Directions |
Please repeat the lines below, exactly and only, from the one that holds "## Storage Backends" through the one that holds "na account_type ✅".

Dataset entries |
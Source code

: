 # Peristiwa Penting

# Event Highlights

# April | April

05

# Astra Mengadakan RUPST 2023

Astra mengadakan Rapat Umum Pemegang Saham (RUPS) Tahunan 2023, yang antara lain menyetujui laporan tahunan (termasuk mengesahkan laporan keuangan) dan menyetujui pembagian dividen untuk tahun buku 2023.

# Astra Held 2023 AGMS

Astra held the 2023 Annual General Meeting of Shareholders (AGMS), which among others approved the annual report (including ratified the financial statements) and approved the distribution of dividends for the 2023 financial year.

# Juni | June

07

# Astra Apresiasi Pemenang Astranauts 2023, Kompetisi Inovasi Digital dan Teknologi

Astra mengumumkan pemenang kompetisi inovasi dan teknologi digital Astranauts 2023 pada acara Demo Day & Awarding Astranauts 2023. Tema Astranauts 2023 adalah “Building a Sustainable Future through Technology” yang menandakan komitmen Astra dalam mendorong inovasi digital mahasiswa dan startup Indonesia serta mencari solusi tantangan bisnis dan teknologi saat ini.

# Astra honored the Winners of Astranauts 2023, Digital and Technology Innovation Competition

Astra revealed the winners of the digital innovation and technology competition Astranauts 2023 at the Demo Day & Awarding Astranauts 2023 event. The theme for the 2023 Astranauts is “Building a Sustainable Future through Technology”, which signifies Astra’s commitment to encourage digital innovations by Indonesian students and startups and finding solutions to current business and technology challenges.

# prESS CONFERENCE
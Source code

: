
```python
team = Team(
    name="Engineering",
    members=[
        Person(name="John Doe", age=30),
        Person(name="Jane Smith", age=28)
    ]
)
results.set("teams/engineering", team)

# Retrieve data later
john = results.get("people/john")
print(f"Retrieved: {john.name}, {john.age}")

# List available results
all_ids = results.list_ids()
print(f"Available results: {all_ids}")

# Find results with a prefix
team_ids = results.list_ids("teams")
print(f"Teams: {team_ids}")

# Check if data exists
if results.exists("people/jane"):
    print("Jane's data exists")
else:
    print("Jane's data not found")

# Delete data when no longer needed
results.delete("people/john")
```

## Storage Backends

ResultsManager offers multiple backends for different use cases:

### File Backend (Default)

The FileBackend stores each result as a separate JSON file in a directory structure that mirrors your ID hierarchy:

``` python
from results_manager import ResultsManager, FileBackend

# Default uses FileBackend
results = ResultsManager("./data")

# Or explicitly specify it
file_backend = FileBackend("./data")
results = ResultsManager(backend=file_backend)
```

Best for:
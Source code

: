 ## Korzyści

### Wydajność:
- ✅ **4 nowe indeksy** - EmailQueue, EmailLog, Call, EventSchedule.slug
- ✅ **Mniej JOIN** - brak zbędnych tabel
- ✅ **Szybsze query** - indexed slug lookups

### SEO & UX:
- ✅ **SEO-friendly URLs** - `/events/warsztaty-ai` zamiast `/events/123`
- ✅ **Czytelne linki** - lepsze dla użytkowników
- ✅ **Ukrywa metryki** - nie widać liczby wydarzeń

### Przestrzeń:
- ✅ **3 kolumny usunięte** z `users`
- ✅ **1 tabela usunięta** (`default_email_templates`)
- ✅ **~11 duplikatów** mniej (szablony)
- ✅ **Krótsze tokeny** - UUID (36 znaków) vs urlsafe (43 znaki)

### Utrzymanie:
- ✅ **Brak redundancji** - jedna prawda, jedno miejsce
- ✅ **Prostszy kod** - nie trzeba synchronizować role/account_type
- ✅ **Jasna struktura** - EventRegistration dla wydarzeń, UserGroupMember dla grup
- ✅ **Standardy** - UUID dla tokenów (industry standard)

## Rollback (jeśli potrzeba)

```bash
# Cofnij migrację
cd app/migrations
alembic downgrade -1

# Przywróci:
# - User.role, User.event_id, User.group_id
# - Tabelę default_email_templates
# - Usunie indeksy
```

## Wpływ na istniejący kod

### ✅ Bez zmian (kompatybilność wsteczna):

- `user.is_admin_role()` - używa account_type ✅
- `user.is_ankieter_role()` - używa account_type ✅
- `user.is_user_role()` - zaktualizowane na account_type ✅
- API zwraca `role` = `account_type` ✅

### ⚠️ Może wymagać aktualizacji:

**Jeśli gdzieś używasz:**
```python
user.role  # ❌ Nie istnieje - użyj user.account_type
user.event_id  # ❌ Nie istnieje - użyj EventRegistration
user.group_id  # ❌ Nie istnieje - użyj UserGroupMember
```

Response to the exercise |
## Storage Backends

ResultsManager offers multiple backends for different use cases:

### File Backend (Default)

The FileBackend stores each result as a separate JSON file in a directory structure that mirrors your ID hierarchy:

``` python
from results_manager import ResultsManager, FileBackend

# Default uses FileBackend
results = ResultsManager("./data")

# Or explicitly specify it
file_backend = FileBackend("./data")
results = ResultsManager(backend=file_backend)
```

Best for:
Source code

: ## Korzyści

### Wydajność:
- ✅ **4 nowe indeksy** - EmailQueue, EmailLog, Call, EventSchedule.slug
- ✅ **Mniej JOIN** - brak zbędnych tabel
- ✅ **Szybsze query** - indexed slug lookups

### SEO & UX:
- ✅ **SEO-friendly URLs** - `/events/warsztaty-ai` zamiast `/events/123`
- ✅ **Czytelne linki** - lepsze dla użytkowników
- ✅ **Ukrywa metryki** - nie widać liczby wydarzeń

### Przestrzeń:
- ✅ **3 kolumny usunięte** z `users`
- ✅ **1 tabela usunięta** (`default_email_templates`)
- ✅ **~11 duplikatów** mniej (szablony)
- ✅ **Krótsze tokeny** - UUID (36 znaków) vs urlsafe (43 znaki)

### Utrzymanie:
- ✅ **Brak redundancji** - jedna prawda, jedno miejsce
- ✅ **Prostszy kod** - nie trzeba synchronizować role/account_type
- ✅ **Jasna struktura** - EventRegistration dla wydarzeń, UserGroupMember dla grup
- ✅ **Standardy** - UUID dla tokenów (industry standard)

## Rollback (jeśli potrzeba)

```bash
# Cofnij migrację
cd app/migrations
alembic downgrade -1

# Przywróci:
# - User.role, User.event_id, User.group_id
# - Tabelę default_email_templates
# - Usunie indeksy
```

## Wpływ na istniejący kod

### ✅ Bez zmian (kompatybilność wsteczna):

- `user.is_admin_role()` - używa account_type ✅
- `user.is_ankieter_role()` - używa account_type ✅
- `user.is_user_role()` - zaktualizowane na account_type ✅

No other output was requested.